* [Problem to solve]
Within the listing below, show every line that contains the word "cargo".

* [Supplied material]
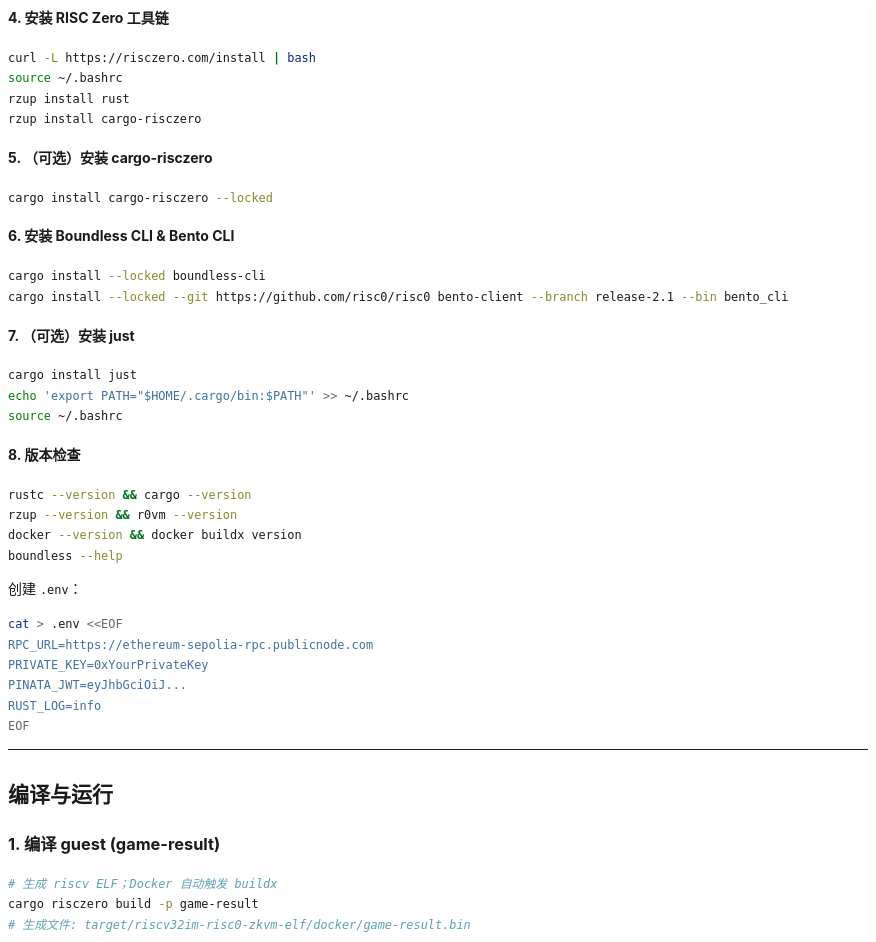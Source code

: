 #### 4. 安装 RISC Zero 工具链
```bash
curl -L https://risczero.com/install | bash
source ~/.bashrc
rzup install rust
rzup install cargo-risczero
```

#### 5. （可选）安装 cargo-risczero
```bash
cargo install cargo-risczero --locked
```

#### 6. 安装 Boundless CLI & Bento CLI
```bash
cargo install --locked boundless-cli
cargo install --locked --git https://github.com/risc0/risc0 bento-client --branch release-2.1 --bin bento_cli
```

#### 7. （可选）安装 just
```bash
cargo install just
echo 'export PATH="$HOME/.cargo/bin:$PATH"' >> ~/.bashrc
source ~/.bashrc
```

#### 8. 版本检查
```bash
rustc --version && cargo --version
rzup --version && r0vm --version
docker --version && docker buildx version
boundless --help
```

创建 `.env`：
```bash
cat > .env <<EOF
RPC_URL=https://ethereum-sepolia-rpc.publicnode.com
PRIVATE_KEY=0xYourPrivateKey
PINATA_JWT=eyJhbGciOiJ...
RUST_LOG=info
EOF
```

---

## 编译与运行
### 1. 编译 guest (game-result)
```bash
# 生成 riscv ELF；Docker 自动触发 buildx
cargo risczero build -p game-result
# 生成文件: target/riscv32im-risc0-zkvm-elf/docker/game-result.bin
```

* [Reply]
rzup install cargo-risczero
#### 5. （可选）安装 cargo-risczero
cargo install cargo-risczero --locked
cargo install --locked boundless-cli
cargo install --locked --git https://github.com/risc0/risc0 bento-client --branch release-2.1 --bin bento_cli
cargo install just
echo 'export PATH="$HOME/.cargo/bin:$PATH"' >> ~/.bashrc
rustc --version && cargo --version
cargo risczero build -p game-result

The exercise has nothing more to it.